I have read your two threads over the last two days and I am in awe of the amount of self-reflection you have been able to bring to this and how insightful you have been. It has had me navel gazing and reflecting on my own upbringing and how I bring up my children. I am painfully aware of difference how my siblings and I were treated as children and also painfully aware of how my relationships with my own children differ.
We had a rather stark view of our own family while watching some footage my in-laws had taken when my children were younger. It has had repercussions as my DD was made starkly aware of how she behaves towards her siblings, she made these observations her self and has since made some significant changes to her behaviour. We have talked about how this is human and her realisation is truly special and she is amazing for recognising it and what matters is what she does about it.
I would hate for my own behaviour to be filmed and played back to me as I am not perfect, but it has made me think, alot!!
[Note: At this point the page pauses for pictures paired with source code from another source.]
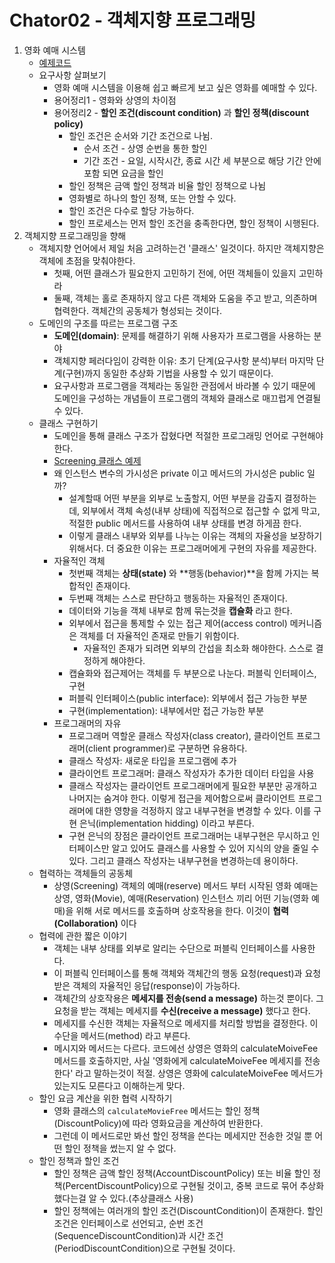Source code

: # Chator02 - 객체지향 프로그래밍

1. 영화 예매 시스템
   * [예제코드](https://github.com/Eechul/book_object/tree/main/src/main/java/chapter02/movie)
   * 요구사항 살펴보기
     * 영화 예매 시스템을 이용해 쉽고 빠르게 보고 싶은 영화를 예매할 수 있다.
     * 용어정리1 - 영화와 상영의 차이점
     * 용어정리2 - **할인 조건(discount condition)** 과 **할인 정책(discount policy)**
       * 할인 조건은 순서와 기간 조건으로 나뉨. 
         * 순서 조건 - 상영 순번을 통한 할인
         * 기간 조건 - 요일, 시작시간, 종료 시간 세 부분으로 해당 기간 안에 포함 되면 요금을 할인
       * 할인 정책은 금액 할인 정책과 비율 할인 정책으로 나뉨
       * 영화별로 하나의 할인 정책, 또는 안할 수 있다.
       * 할인 조건은 다수로 할당 가능하다.
       * 할인 프로세스는 먼저 할인 조건을 충족한다면, 할인 정책이 시행된다.
2. 객체지향 프로그래밍을 향해
   * 객체지향 언어에서 제일 처음 고려하는건 '클래스' 일것이다. 하지만 객체지향은 객체에 초점을 맞춰야한다.
     * 첫째, 어떤 클래스가 필요한지 고민하기 전에, 어떤 객체들이 있을지 고민하라
     * 둘째, 객체는 홀로 존재하지 않고 다른 객체와 도움을 주고 받고, 의존하며 협력한다. 객체간의 공동체가 형성되는 것이다.
   * 도메인의 구조를 따르는 프로그램 구조
     * **도메인(domain)**: 문제를 해결하기 위해 사용자가 프로그램을 사용하는 분야
     * 객체지향 페러다임이 강력한 이유: 초기 단계(요구사항 분석)부터 마지막 단계(구현)까지 동일한 추상화 기법을 사용할 수 있기 때문이다.
     * 요구사항과 프로그램을 객체라는 동일한 관점에서 바라볼 수 있기 때문에 도메인을 구성하는 개념들이 프로그램의 객체와 클래스로 매끄럽게 연결될 수 있다.
   * 클래스 구현하기
     * 도메인을 통해 클래스 구조가 잡혔다면 적절한 프로그래밍 언어로 구현해야 한다.
     * [Screening 클래스 예제](https://github.com/Eechul/book_object/blob/main/src/main/java/chapter02/movie/Screening.java)
     * 왜 인스턴스 변수의 가시성은 private 이고 메서드의 가시성은 public 일까?
       * 설계할때 어떤 부분을 외부로 노출할지, 어떤 부분을 감출지 결정하는데, 외부에서 객체 속성(내부 상태)에 직접적으로 접근할 수 없게 막고, 적절한 public 메서드를 사용하여 내부 상태를 변경 하게끔 한다.
       * 이렇게 클래스 내부와 외부를 나누는 이유는 객체의 자율성을 보장하기 위해서다. 더 중요한 이유는 프로그래머에게 구현의 자유를 제공한다.
     * 자율적인 객체
       * 첫번째 객체는 **상태(state)** 와 **행동(behavior)**을 함께 가지는 복합적인 존재이다.
       * 두번째 객체는 스스로 판단하고 행동하는 자율적인 존재이다.
       * 데이터와 기능을 객체 내부로 함께 묶는것을 **캡슐화** 라고 한다.
       * 외부에서 접근을 통제할 수 있는 접근 제어(access control) 메커니즘은 객체를 더 자율적인 존재로 만들기 위함이다.
         * 자율적인 존재가 되려면 외부의 간섭을 최소화 해야한다. 스스로 결정하게 해야한다.
       * 캡슐화와 접근제어는 객체를 두 부분으로 나눈다. 퍼블릭 인터페이스, 구현
       * 퍼블릭 인터페이스(public interface): 외부에서 접근 가능한 부분
       * 구현(implementation): 내부에서만 접근 가능한 부분
     * 프로그래머의 자유
       * 프로그래머 역할운 클래스 작성자(class creator), 클라이언트 프로그래머(client programmer)로 구분하면 유용하다.
       * 클래스 작성자: 새로운 타입을 프로그램에 추가
       * 클라이언트 프로그래머: 클래스 작성자가 추가한 데이터 타입을 사용
       * 클래스 작성자는 클라이언트 프로그래머에게 필요한 부분만 공개하고 나머지는 숨겨야 한다. 이렇게 접근을 제어함으로써 클라이언트 프로그래머에 대한 영향을 걱정하지 않고 내부구현을 변경할 수 있다. 이를 구현 은닉(implementation hidding) 이라고 부른다.
       * 구현 은닉의 장점은 클라이언트 프로그래머는 내부구현은 무시하고 인터페이스만 알고 있어도 클래스를 사용할 수 있어 지식의 양을 줄일 수 있다. 그리고 클래스 작성자는 내부구현을 변경하는데 용이하다.
   * 협력하는 객체들의 공동체
     * 상영(Screening) 객체의 예매(reserve) 메서드 부터 시작된 영화 예매는 상영, 영화(Movie), 예매(Reservation) 인스턴스 끼리 어떤 기능(영화 예매)을 위해 서로 메서드를 호출하며 상호작용을 한다. 이것이 **협력(Collaboration)** 이다
   * 협력에 관한 짧은 이야기
     * 객체는 내부 상태를 외부로 알리는 수단으로 퍼블릭 인터페이스를 사용한다. 
     * 이 퍼블릭 인터페이스를 통해 객체와 객체간의 행동 요청(request)과 요청 받은 객체의 자율적인 응답(response)이 가능하다.
     * 객체간의 상호작용은 **메세지를 전송(send a message)** 하는것 뿐이다. 그 요청을 받는 객체는 메세지를 **수신(receive a message)** 했다고 한다.
     * 메세지를 수신한 객체는 자율적으로 메세지를 처리할 방법을 결정한다. 이 수단을 메서드(method) 라고 부른다.
     * 메시지와 메서드는 다르다. 코드에선 상영은 영화의 calculateMoiveFee 메서드를 호출하지만, 사실 '영화에게 calculateMoiveFee 메세지를 전송한다' 라고 말하는것이 적절. 상영은 영화에 calculateMoiveFee 메서드가 있는지도 모른다고 이해하는게 맞다.
   * 할인 요금 계산을 위한 협력 시작하기
     * 영화 클래스의 `calculateMovieFree` 메서드는 할인 정책(DiscountPolicy)에 따라 영화요금을 계산하여 반환한다.
     * 그런데 이 메서드로만 봐선 할인 정책을 쓴다는 메세지만 전송한 것일 뿐 어떤 할인 정책을 썼는지 알 수 없다.
   * 할인 정책과 할인 조건
     * 할인 정책은 금액 할인 정책(AccountDiscountPolicy) 또는 비율 할인 정책(PercentDiscountPolicy)으로 구현될 것이고, 중복 코드로 묶어 추상화 했다는걸 알 수 있다.(추상클래스 사용)
     * 할인 정책에는 여러개의 할인 조건(DiscountCondition)이 존재한다. 할인 조건은 인터페이스로 선언되고, 순번 조건(SequenceDiscountCondition)과 시간 조건(PeriodDiscountCondition)으로 구현될 것이다.
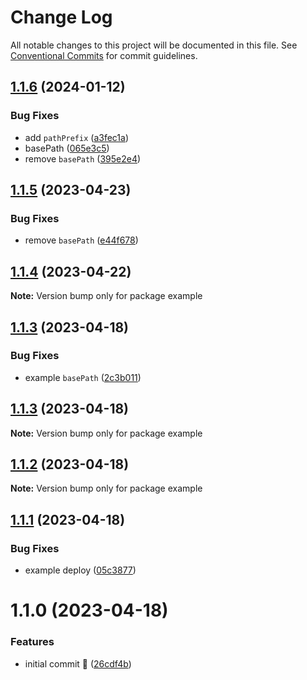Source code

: # Change Log

All notable changes to this project will be documented in this file.
See [Conventional Commits](https://conventionalcommits.org) for commit guidelines.

## [1.1.6](https://github.com/React95/gatsby-theme/compare/example@1.1.5...example@1.1.6) (2024-01-12)


### Bug Fixes

* add `pathPrefix` ([a3fec1a](https://github.com/React95/gatsby-theme/commit/a3fec1a35ed345b138cdaa903fa72cec876ef8ad))
* basePath ([065e3c5](https://github.com/React95/gatsby-theme/commit/065e3c51e4edc6662d948fb4c8ad1d3c1ef5aab7))
* remove `basePath` ([395e2e4](https://github.com/React95/gatsby-theme/commit/395e2e4cc6dd65b93d23b07a76f47afca0bb7ea1))





## [1.1.5](https://github.com/React95/gatsby-theme/compare/example@1.1.4...example@1.1.5) (2023-04-23)


### Bug Fixes

* remove `basePath` ([e44f678](https://github.com/React95/gatsby-theme/commit/e44f6785e59c080acc58e4530b7bf6c76b4c0865))





## [1.1.4](https://github.com/React95/gatsby-theme/compare/example@1.1.3...example@1.1.4) (2023-04-22)

**Note:** Version bump only for package example





## [1.1.3](https://github.com/React95/gatsby-theme/compare/example@1.1.2...example@1.1.3) (2023-04-18)


### Bug Fixes

* example `basePath` ([2c3b011](https://github.com/React95/gatsby-theme/commit/2c3b0110e82e1fd415d1e01ce66233d7d6b87d8a))





## [1.1.3](https://github.com/React95/gatsby-theme/compare/example@1.1.2...example@1.1.3) (2023-04-18)

**Note:** Version bump only for package example





## [1.1.2](https://github.com/React95/gatsby-theme/compare/example@1.1.1...example@1.1.2) (2023-04-18)

**Note:** Version bump only for package example





## [1.1.1](https://github.com/React95/gatsby-theme/compare/example@1.1.0...example@1.1.1) (2023-04-18)


### Bug Fixes

* example deploy ([05c3877](https://github.com/React95/gatsby-theme/commit/05c3877ad56127af57f443b4da154e81416b3ef1))





# 1.1.0 (2023-04-18)


### Features

* initial commit :tada: ([26cdf4b](https://github.com/React95/gatsby-theme/commit/26cdf4beb46ba1184159f07e768b013b61df3919))

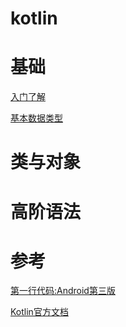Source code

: # kotlin

# 基础

[入门了解](./mds/1、入门了解.md)

[基本数据类型](./mds/2、基本数据类型.md)

# 类与对象

# 高阶语法

# 参考

[第一行代码:Android第三版](https://weread.qq.com/web/reader/73532150723f022f73516a6kecc32f3013eccbc87e4b62e)

[Kotlin官方文档](https://www.kotlincn.net/docs/reference/)



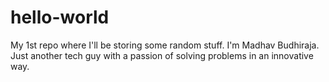 # hello-world
My 1st repo where I'll be storing some random stuff.
I'm Madhav Budhiraja. Just another tech guy with a passion of solving problems in an innovative way. 
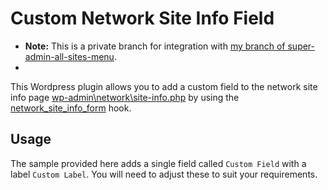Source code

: # Custom Network Site Info Field

* __Note:__ This is a private branch for integration with [my branch of super-admin-all-sites-menu](https://github.com/jvarn/super-admin-all-sites-menu/tree/get_site_meta-option-for-blogname).
* 
This Wordpress plugin allows you to add a custom field to the network site info page [wp-admin\network\site-info.php](https://github.com/WordPress/WordPress/blob/master/wp-admin/network/site-info.php) by using the [network_site_info_form](https://developer.wordpress.org/reference/hooks/network_site_info_form/) hook.

## Usage
The sample provided here adds a single field called `Custom Field` with a label `Custom Label`. You will need to adjust these to suit your requirements.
Some of your comments have made me cry, I have a tendency to over empathise!! I have been struck by a revelation in my own family, the one who was most supported and helped financially is the one who i
was blamed for my mother's bipolar disorder / depression. One day, I must find a way to say how horribly cruel it was of my mother to create a narrative which blamed a child for a mental illness when in fact, years later, it has come out that one of the causes of her depression was due to sexual abuse by one of her siblings and the fact that her parents brushed it under the carpet.
My mom didn't bond with my older sister and she controlled her for years, making her feel dependant on her. I was 'always in the way' and 'fiercely independent' but there were times when I just wanted my parents to scoop me up and help. There are things that have had repercussions in the lives of our own children and I have pushed hard to bring some things out into the open as somehow we carry grief, hurt and guilt of previous generations and saying these things out loud does lighten the load.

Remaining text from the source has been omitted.